After setting up the synchronization, generate the lexicons and user configurations: Generate Sync Files

After completing the synchronization, the *.userdb.txt files generated in the sync directory will contain the input content.

There are also some other unnecessary files in the sync directory. Rime also backs up the YAML and TXT files in the configuration directory in addition to the root directory, but only the ones in the root directory. Lexicons in the dicts folder of the Mint input method and Lua scripts are not synchronized.

⚠️ Windows users should pay attention to YAML syntax.
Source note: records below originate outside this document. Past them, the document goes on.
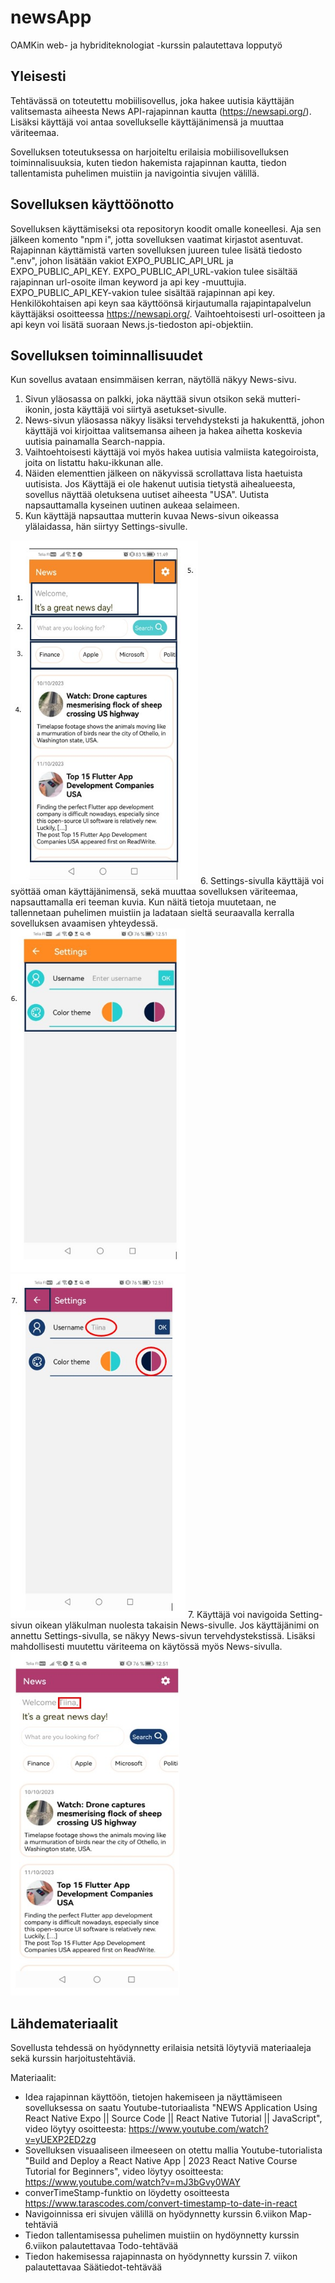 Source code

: # newsApp
OAMKin web- ja hybriditeknologiat -kurssin palautettava lopputyö

## Yleisesti 
Tehtävässä on toteutettu mobiilisovellus, joka hakee uutisia käyttäjän valitsemasta aiheesta News API-rajapinnan kautta (https://newsapi.org/). Lisäksi käyttäjä voi antaa sovellukselle käyttäjänimensä ja muuttaa väriteemaa. 

Sovelluksen toteutuksessa on harjoiteltu erilaisia mobiilisovelluksen toiminnalisuuksia, kuten tiedon hakemista rajapinnan kautta, tiedon tallentamista puhelimen muistiin ja navigointia sivujen välillä.

## Sovelluksen käyttöönotto
Sovelluksen käyttämiseksi ota repositoryn koodit omalle koneellesi. Aja sen jälkeen komento "npm i", jotta sovelluksen vaatimat kirjastot asentuvat. Rajapinnan käyttämistä varten sovelluksen juureen tulee lisätä tiedosto ".env", johon lisätään vakiot EXPO_PUBLIC_API_URL ja EXPO_PUBLIC_API_KEY. EXPO_PUBLIC_API_URL-vakion tulee sisältää rajapinnan url-osoite ilman keyword ja api key -muuttujia. EXPO_PUBLIC_API_KEY-vakion tulee sisältää rajapinnan api key. Henkilökohtaisen api keyn saa käyttöönsä kirjautumalla rajapintapalvelun käyttäjäksi osoitteessa https://newsapi.org/. Vaihtoehtoisesti url-osoitteen ja api keyn voi lisätä suoraan News.js-tiedoston api-objektiin. 


## Sovelluksen toiminnallisuudet
Kun sovellus avataan ensimmäisen kerran, näytöllä näkyy News-sivu. 
1. Sivun yläosassa on palkki, joka näyttää sivun otsikon sekä mutteri-ikonin, josta käyttäjä voi siirtyä asetukset-sivulle. 
2. News-sivun yläosassa näkyy lisäksi tervehdysteksti ja hakukenttä, johon käyttäjä voi kirjoittaa valitsemansa aiheen ja hakea aihetta koskevia uutisia painamalla Search-nappia.
3. Vaihtoehtoisesti käyttäjä voi myös hakea uutisia valmiista kategoiroista, joita on listattu haku-ikkunan alle. 
4. Näiden elementtien jälkeen on näkyvissä scrollattava lista haetuista uutisista. Jos Käyttäjä ei ole hakenut uutisia tietystä aihealueesta, sovellus näyttää oletuksena uutiset aiheesta "USA". Uutista napsauttamalla kyseinen uutinen aukeaa selaimeen.
5. Kun käyttäjä napsauttaa mutterin kuvaa News-sivun oikeassa ylälaidassa, hän siirtyy Settings-sivulle.
<img src="./Screenshot1.jpg" width="300" height="550"/>
6. Settings-sivulla käyttäjä voi syöttää oman käyttäjänimensä, sekä muuttaa sovelluksen väriteemaa, napsauttamalla eri teeman kuvia. Kun näitä tietoja muutetaan, ne tallennetaan puhelimen muistiin ja ladataan sieltä seuraavalla kerralla sovelluksen avaamisen yhteydessä. 
<img src="./Screenshot2.jpg" width="280" height="550"/> <img src="./Screenshot3.jpg" width="280" height="550"/>
7. Käyttäjä voi navigoida Setting-sivun oikean yläkulman nuolesta takaisin News-sivulle. Jos käyttäjänimi on annettu Settings-sivulla, se näkyy News-sivun tervehdystekstissä. Lisäksi mahdollisesti muutettu väriteema on käytössä myös News-sivulla.
<img src="./Screenshot4.jpg" width="270" height="550"/>

## Lähdemateriaalit
Sovellusta tehdessä on hyödynnetty erilaisia netsitä löytyviä materiaaleja sekä kurssin harjoitustehtäviä. 

Materiaalit:
* Idea rajapinnan käyttöön, tietojen hakemiseen ja näyttämiseen sovelluksessa on saatu Youtube-tutoriaalista "NEWS Application Using React Native Expo || Source Code || React Native Tutorial || JavaScript", video löytyy osoitteesta: https://www.youtube.com/watch?v=yUEXP2ED2zg
* Sovelluksen visuaaliseen ilmeeseen on otettu mallia Youtube-tutorialista "Build and Deploy a React Native App | 2023 React Native Course Tutorial for Beginners", video löytyy osoitteesta: https://www.youtube.com/watch?v=mJ3bGvy0WAY
* converTimeStamp-funktio on löydetty osoitteesta https://www.tarascodes.com/convert-timestamp-to-date-in-react
* Navigoinnissa eri sivujen välillä on hyödynnetty kurssin 6.viikon Map-tehtäviä
* Tiedon tallentamisessa puhelimen muistiin on hydöynnetty kurssin 6.viikon palautettavaa Todo-tehtävää
* Tiedon hakemisessa rajapinnasta on hyödynnetty kurssin 7. viikon palautettavaa Säätiedot-tehtävää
Backslashes need to be escaped in double quotes but not in single quotes:

yaml
sync_dir: "c:\\file\\path\\sync"
sync_dir: 'c:\file\path\sync'

Multi-device Sync

Set the sync_dir on all platforms to the same directory, such as the directories of iCloud, Dropbox, or OneDrive.

Multiple devices will generate parallel folders in this directory, which contain user lexicons.

On PC-1, click "Sync" and synchronize it to PC-2 via cloud storage. Then click "Sync" on PC-2 to obtain the input content from PC-1.

Note: Set different installation_id for each device. You can set it as "PC-1" on PC-1 and "PC-2" on PC-2.

User dictionary data migration

If you were using other schemes before, such as pinyin_simp or luna_pinyin.

You can follow these steps:

  • Place the previous pinyin_simp.userdb.txt or luna_pinyin[_simp].userdb.txt in the sync directory.
  • Rename it to custom_dict.userdb.txt.
  • Modify the #@/db_name in the file to custom_dict.
  • Click "Sync" afterwards.

If you were using a traditional Chinese lexicon, you need to convert it to simplified Chinese beforehand. Be careful not to convert all tabs to spaces.

One simple method is to use VSCode:Open the file ➡️ Select all ➡️ Click "Code" in the upper left corner ➡️ Services ➡️ Convert Text to Simplified Chinese.

Or you can use OpenCC:

shell
opencc -c t2s -i in.txt -o out.txt